*** Exercise materials ***

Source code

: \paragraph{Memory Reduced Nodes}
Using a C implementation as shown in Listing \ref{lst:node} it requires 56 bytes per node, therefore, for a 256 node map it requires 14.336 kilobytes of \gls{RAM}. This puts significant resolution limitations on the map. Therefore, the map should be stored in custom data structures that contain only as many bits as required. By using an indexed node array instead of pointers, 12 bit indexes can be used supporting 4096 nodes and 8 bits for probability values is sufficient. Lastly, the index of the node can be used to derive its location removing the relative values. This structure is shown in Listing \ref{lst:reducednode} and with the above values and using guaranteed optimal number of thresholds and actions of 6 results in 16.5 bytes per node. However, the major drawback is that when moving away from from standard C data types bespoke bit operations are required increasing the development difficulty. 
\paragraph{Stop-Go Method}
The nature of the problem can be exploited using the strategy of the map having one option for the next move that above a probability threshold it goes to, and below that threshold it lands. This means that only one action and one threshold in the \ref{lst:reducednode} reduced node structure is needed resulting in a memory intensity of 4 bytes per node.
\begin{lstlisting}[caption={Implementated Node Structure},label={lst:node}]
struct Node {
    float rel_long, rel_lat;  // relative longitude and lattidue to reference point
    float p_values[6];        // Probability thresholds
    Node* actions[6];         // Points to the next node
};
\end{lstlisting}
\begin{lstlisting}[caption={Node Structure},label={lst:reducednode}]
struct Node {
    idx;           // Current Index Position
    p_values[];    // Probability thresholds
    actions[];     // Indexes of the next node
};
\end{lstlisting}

***
*** Exercise materials ***

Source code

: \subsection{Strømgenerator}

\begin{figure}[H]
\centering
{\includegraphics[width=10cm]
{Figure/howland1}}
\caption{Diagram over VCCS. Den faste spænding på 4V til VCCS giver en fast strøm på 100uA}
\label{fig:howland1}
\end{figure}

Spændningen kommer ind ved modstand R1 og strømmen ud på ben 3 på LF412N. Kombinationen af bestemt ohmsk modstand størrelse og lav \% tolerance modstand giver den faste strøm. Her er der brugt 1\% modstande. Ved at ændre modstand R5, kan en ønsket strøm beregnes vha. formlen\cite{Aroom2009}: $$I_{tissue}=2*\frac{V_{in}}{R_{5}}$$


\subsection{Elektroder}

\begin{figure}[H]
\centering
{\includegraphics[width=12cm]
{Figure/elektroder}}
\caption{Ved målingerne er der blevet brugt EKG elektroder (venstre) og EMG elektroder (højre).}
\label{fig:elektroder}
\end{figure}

***
*** Exercise materials ***

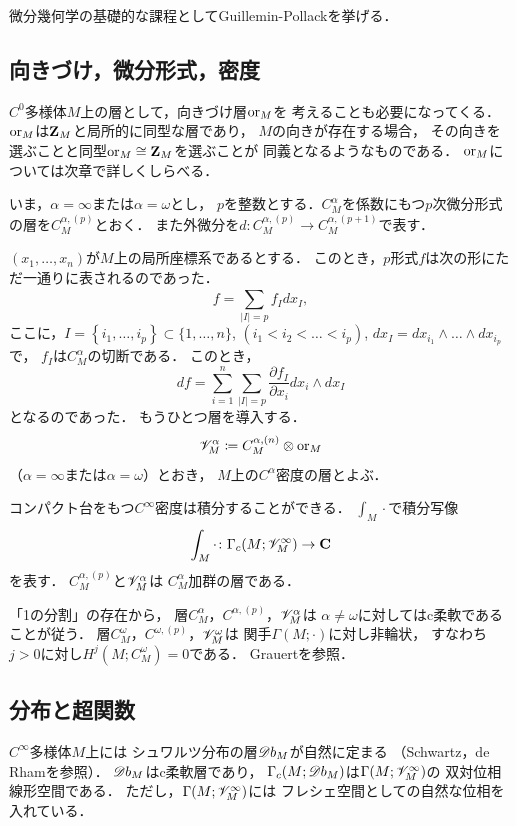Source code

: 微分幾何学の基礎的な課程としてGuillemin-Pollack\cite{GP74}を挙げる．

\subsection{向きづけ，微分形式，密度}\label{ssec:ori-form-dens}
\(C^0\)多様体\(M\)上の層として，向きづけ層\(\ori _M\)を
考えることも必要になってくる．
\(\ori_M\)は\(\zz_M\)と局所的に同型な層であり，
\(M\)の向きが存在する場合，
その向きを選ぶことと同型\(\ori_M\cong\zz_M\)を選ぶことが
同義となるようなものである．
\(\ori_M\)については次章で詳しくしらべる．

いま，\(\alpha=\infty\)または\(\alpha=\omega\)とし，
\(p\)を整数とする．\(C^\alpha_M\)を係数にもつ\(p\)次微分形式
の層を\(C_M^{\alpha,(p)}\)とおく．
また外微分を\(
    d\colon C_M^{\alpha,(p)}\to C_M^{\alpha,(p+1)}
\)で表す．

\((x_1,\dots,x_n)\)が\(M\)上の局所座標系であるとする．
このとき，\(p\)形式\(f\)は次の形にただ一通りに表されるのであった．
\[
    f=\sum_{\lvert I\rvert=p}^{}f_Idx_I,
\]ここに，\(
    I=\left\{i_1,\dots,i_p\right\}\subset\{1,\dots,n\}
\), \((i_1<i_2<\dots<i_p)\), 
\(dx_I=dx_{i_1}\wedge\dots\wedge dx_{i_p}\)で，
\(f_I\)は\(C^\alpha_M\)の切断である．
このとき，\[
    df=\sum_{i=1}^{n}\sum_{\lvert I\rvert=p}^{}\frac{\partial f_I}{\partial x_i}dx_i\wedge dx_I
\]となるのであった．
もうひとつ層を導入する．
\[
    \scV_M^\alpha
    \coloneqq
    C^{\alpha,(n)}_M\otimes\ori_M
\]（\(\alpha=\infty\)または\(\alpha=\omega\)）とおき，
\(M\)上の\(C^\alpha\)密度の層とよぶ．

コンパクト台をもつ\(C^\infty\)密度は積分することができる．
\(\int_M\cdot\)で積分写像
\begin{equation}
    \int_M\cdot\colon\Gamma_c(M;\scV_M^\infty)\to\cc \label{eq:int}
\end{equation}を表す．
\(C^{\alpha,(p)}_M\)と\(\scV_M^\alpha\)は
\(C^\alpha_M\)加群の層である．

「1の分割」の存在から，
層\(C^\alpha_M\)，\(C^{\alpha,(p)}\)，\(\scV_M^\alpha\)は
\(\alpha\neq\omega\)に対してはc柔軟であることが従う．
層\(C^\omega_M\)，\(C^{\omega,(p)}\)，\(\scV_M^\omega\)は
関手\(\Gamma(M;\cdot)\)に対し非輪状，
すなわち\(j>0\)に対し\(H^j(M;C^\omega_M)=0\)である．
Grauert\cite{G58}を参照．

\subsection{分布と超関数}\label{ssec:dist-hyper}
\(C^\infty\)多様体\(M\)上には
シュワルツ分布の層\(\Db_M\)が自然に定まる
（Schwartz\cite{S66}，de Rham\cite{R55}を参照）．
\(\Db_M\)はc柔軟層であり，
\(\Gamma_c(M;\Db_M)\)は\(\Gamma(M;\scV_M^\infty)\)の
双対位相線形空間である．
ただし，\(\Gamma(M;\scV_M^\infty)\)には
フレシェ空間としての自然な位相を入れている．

***

### The task
Wherever a line in the data above holds the word "paragraph", copy that line.

### Answer area
: \paragraph{Memory Reduced Nodes}
\paragraph{Stop-Go Method}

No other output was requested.